▶ **Try it**
Please set down each record exactly as it appears, but leave out any pictures.

#### Data excerpts ####

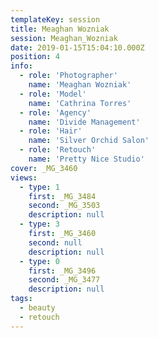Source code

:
 ```yaml
---
templateKey: session
title: Meaghan Wozniak
session: Meaghan_Wozniak
date: 2019-01-15T15:04:10.000Z
position: 4
info:
  - role: 'Photographer'
    name: 'Meaghan Wozniak'
  - role: 'Model'
    name: 'Cathrina Torres'
  - role: 'Agency'
    name: 'Divide Management'
  - role: 'Hair'
    name: 'Silver Orchid Salon'
  - role: 'Retouch'
    name: 'Pretty Nice Studio'
cover: _MG_3460
views:
  - type: 1
    first: _MG_3484
    second: _MG_3503
    description: null
  - type: 3
    first: _MG_3460
    second: null
    description: null
  - type: 0
    first: _MG_3496
    second: _MG_3477
    description: null
tags:
  - beauty
  - retouch
---
```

####

▶ **Response area**
Source code

:
 ```yaml
---
templateKey: session
title: Meaghan Wozniak
session: Meaghan_Wozniak
date: 2019-01-15T15:04:10.000Z
position: 4
info:
  - role: 'Photographer'
    name: 'Meaghan Wozniak'
  - role: 'Model'
    name: 'Cathrina Torres'
  - role: 'Agency'
    name: 'Divide Management'
  - role: 'Hair'
    name: 'Silver Orchid Salon'
  - role: 'Retouch'
    name: 'Pretty Nice Studio'
cover: _MG_3460
views:
  - type: 1
    first: _MG_3484
    second: _MG_3503
    description: null
  - type: 3
    first: _MG_3460
    second: null
    description: null
  - type: 0
    first: _MG_3496
    second: _MG_3477
    description: null
tags:
  - beauty
  - retouch
---
```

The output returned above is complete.